The introduction of wages will only make those in the top bands more elite and further away from those in the teams below them.
It’s only going to widen the gap between the all loving association and the little counties that just can’t produce to the standard of their supreme counterparts.
That’s the next issue.
Even without the wages and professional status of players, that gap continues to widen and gets even wider.
Long gone are the days when the Association really put time and effort into smaller counties, and that’s due to the overcoming nature of capitalism that drags the Paddy into its grasp…

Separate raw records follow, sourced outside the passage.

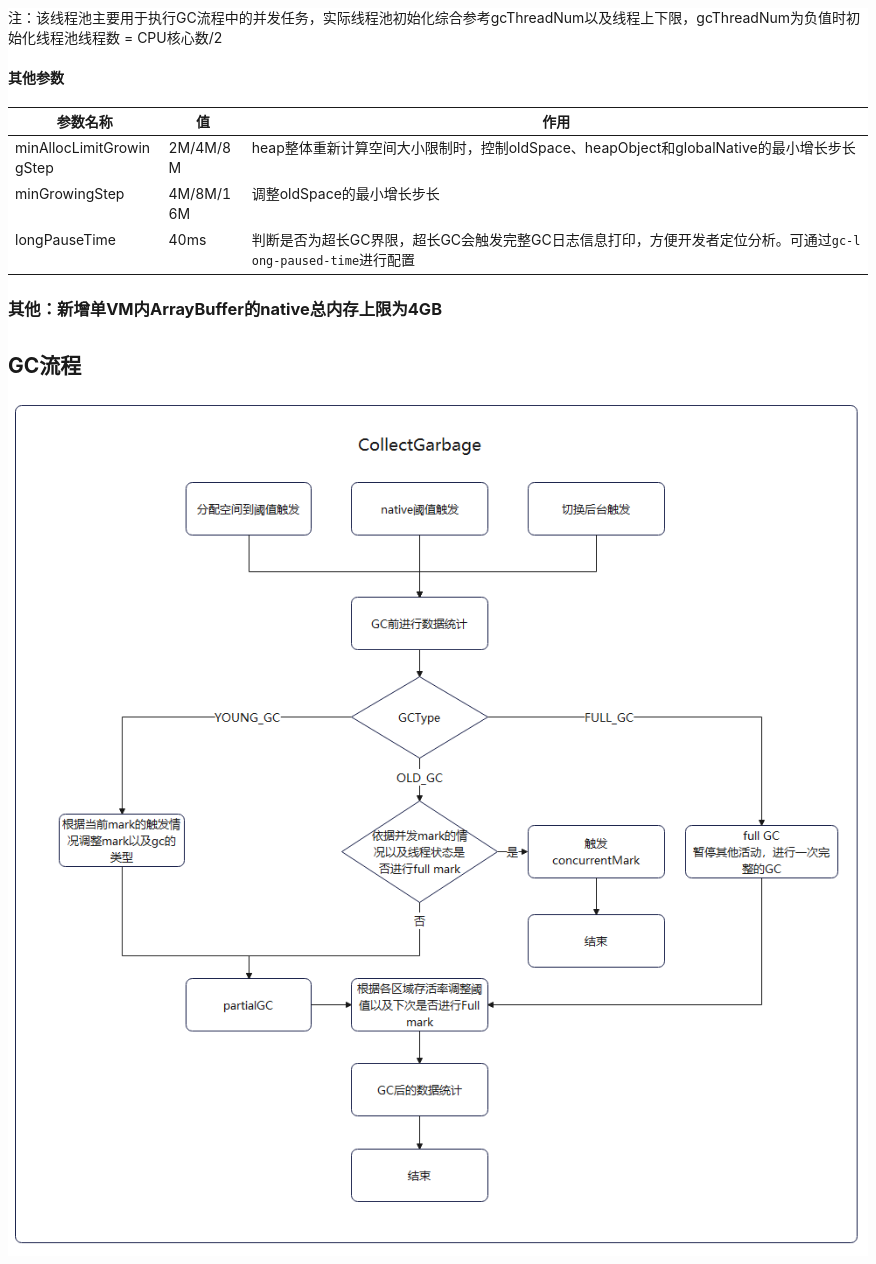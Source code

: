 注：该线程池主要用于执行GC流程中的并发任务，实际线程池初始化综合参考gcThreadNum以及线程上下限，gcThreadNum为负值时初始化线程池线程数 = CPU核心数/2

#### 其他参数

| 参数名称 | 值 | 作用 |
| --- | --- | --- |
| minAllocLimitGrowingStep | 2M/4M/8M | heap整体重新计算空间大小限制时，控制oldSpace、heapObject和globalNative的最小增长步长 |
| minGrowingStep | 4M/8M/16M | 调整oldSpace的最小增长步长 |
| longPauseTime | 40ms | 判断是否为超长GC界限，超长GC会触发完整GC日志信息打印，方便开发者定位分析。可通过`gc-long-paused-time`进行配置 |

### 其他：新增单VM内ArrayBuffer的native总内存上限为4GB

## GC流程


![image](./figures/gc-process.png)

With funding being distributed to the larger counties (Dublin, Kerry, Mayo, etc.) at an alarming rate, there is little to none being thrown down to those that are not able to bring in as much with sponsorships, revenue or other sources of income that counties may have.
Even though I proposed a structure, a tiered Championship would only add to that gap between the two classes.
Look at English Football.
We’re at the stage right now where we’re loosing interest in all the happenings in the lower leagues.
Leitrim just secured promotion from the fourth division, which is a huge boost for the county.
This is a great achievement for the county and qualifies them to play in Croke Park for the first time since 2006.
What will they get?
Chances are very little.
Instead, why don’t we give another 1.6 Million Euro to Dublin again this year, and help them with their development squads and facilities to ensure that the talent keeps coming, the All-Irelands keep coming, and most importantly…
The money keeps coming!
For those teams that are already in the leading pack with the facilities, the income, the position and status of a good solid team, perhaps hold back on their funds just slightly.
I’m not saying cut them in half or remove them, perhaps 10% would be a nice wee number to split to each team promoted from each of the lower divisions.
That amounts to 40,000 for each county based on league performance, which may help them out come the Championship time.
And there’s still €1,440,000 left over for the Dubs.
If a wage fixture was in place, leading to a transfer market, that’s still enough to lure the best from each county to their squad, ultimately turning them into a conveyor belt of capitalist coercion and never ending financial ruling.
I don’t believe that money should ever be distributed to the players.
At the moment, some and certain players do earn a nice wee sum from individual sponsorships, their name and status.
However, that’s not coming from the Association or their county boards.
So, should that payment be suspended too?
Should players be banned from earning off their name within the Association and the sport?
It’s hard to know, and time will tell, as we are nearing an elitist and money obsessed industry.
But don’t forget to give the Dubs another 1.4 Million.